The OspC1 protein has been implicated in Shigella-induced MEK/ERK pathway activation and PMN transepithelial migration (Zurawski et al., 2006). Expression of the ospC1 gene is controlled by the MxiE regulator via binding of the protein to a 17-bp MxiE-binding motif located in the promoter upstream region (Kane et al., 2002). Le Gall et al. (2005) suggested that both the ospC1 and sen genes might be part of the same operon based on macroarray analysis. We performed RT-PCR to determine whether sen was Nitroxoline cotranscribed with ospC1. Pairing primers downstream of ospC1 and upstream of sen, we found that the amplified products were consistent with the presence of a polycistronic ospC1-sen mRNA transcript (Fig. 3).

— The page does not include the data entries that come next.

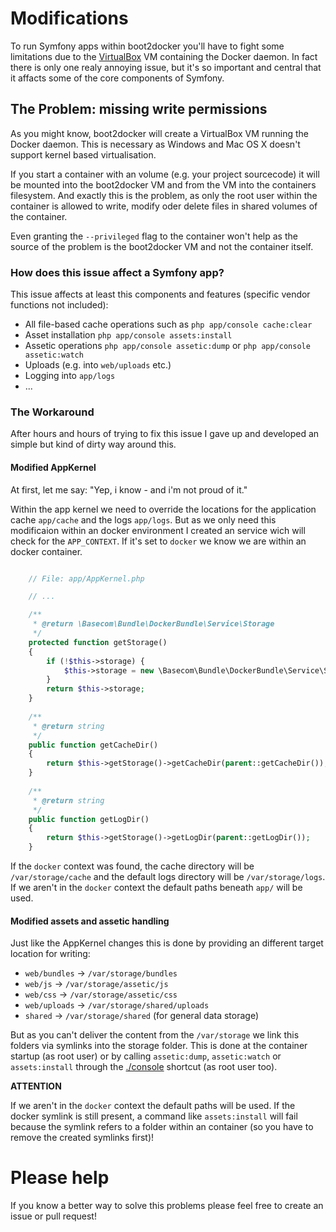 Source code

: # Modifications

To run Symfony apps within boot2docker you'll have to fight some limitations due to the [VirtualBox][1] VM containing the Docker daemon.
In fact there is only one realy annoying issue, but it's so important and central that it affacts some of the core components of Symfony.


## The Problem: missing write permissions

As you might know, boot2docker will create a VirtualBox VM running the Docker daemon. This is necessary as Windows and Mac OS X doesn't support kernel based virtualisation.

If you start a container with an volume (e.g. your project sourcecode) it will be mounted into the boot2docker VM and from the VM into the containers filesystem.
And exactly this is the problem, as only the root user within the container is allowed to write, modify oder delete files in shared volumes of the container.

Even granting the `--privileged` flag to the container won't help as the source of the problem is the boot2docker VM and not the container itself.


### How does this issue affect a Symfony app?

This issue affects at least this components and features (specific vendor functions not included):

* All file-based cache operations such as `php app/console cache:clear`
* Asset installation `php app/console assets:install`
* Assetic operations `php app/console assetic:dump` or `php app/console assetic:watch`
* Uploads (e.g. into `web/uploads` etc.)
* Logging into `app/logs`
* ...


### The Workaround
  
After hours and hours of trying to fix this issue I gave up and developed an simple but kind of dirty way around this.


#### Modified AppKernel 

At first, let me say: "Yep, i know - and i'm not proud of it."

Within the app kernel we need to override the locations for the application cache `app/cache` and the logs `app/logs`.
But as we only need this modificaion within an docker environment I created an service wich will check for the `APP_CONTEXT`.
If it's set to `docker` we know we are within an docker container.


```php

    // File: app/AppKernel.php

    // ...

    /**
     * @return \Basecom\Bundle\DockerBundle\Service\Storage
     */
    protected function getStorage()
    {
        if (!$this->storage) {
            $this->storage = new \Basecom\Bundle\DockerBundle\Service\Storage($this);
        }
        return $this->storage;
    }
    
    /**
     * @return string
     */
    public function getCacheDir()
    {
        return $this->getStorage()->getCacheDir(parent::getCacheDir());
    }
    
    /**
     * @return string
     */
    public function getLogDir()
    {
        return $this->getStorage()->getLogDir(parent::getLogDir());
    }

```

If the `docker` context was found, the cache directory will be `/var/storage/cache` and the default logs directory will be `/var/storage/logs`.
If we aren't in the `docker` context the default paths beneath `app/` will be used. 


#### Modified assets and assetic handling

Just like the AppKernel changes this is done by providing an different target location for writing:

* `web/bundles` -> `/var/storage/bundles`
* `web/js` -> `/var/storage/assetic/js`
* `web/css` -> `/var/storage/assetic/css`
* `web/uploads` -> `/var/storage/shared/uploads`
* `shared` -> `/var/storage/shared` (for general data storage)

But as you can't deliver the content from the `/var/storage` we link this folders via symlinks into the storage folder.
This is done at the container startup (as root user) or by calling `assetic:dump`, `assetic:watch` or `assets:install` through the [./console][2] shortcut (as root user too).

**ATTENTION**

If we aren't in the `docker` context the default paths will be used.
If the docker symlink is still present, a command like `assets:install` will fail because the symlink refers to a folder within an container (so you have to remove the created symlinks first)!



# Please help

If you know a better way to solve this problems please feel free to create an issue or pull request!



[1]:    https://www.virtualbox.org/
[2]:    ./commands.md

The role of putative promoter sequences in the region between ospC1 and sen that might drive the expression of ShET-2 cannot be ruled out. Considering that ospC1 is regulated by MxiE, a regulator proposed to control the expression of virulence factors after internalization of the bacterium in the eukaryotic cell (Kane et al., 2002; Mavris et al., 2002), the data presented here suggest that ShET-2 might be regulated by MxiE and could also play a role in the intracellular stage of Shigella infection. Vaccine trials in humans using attenuated Shigella strains with mutations in the ShET showed a diminution of reactogenicity, defined as less diarrhea and fever (Kotloff et al., 2004, 2007).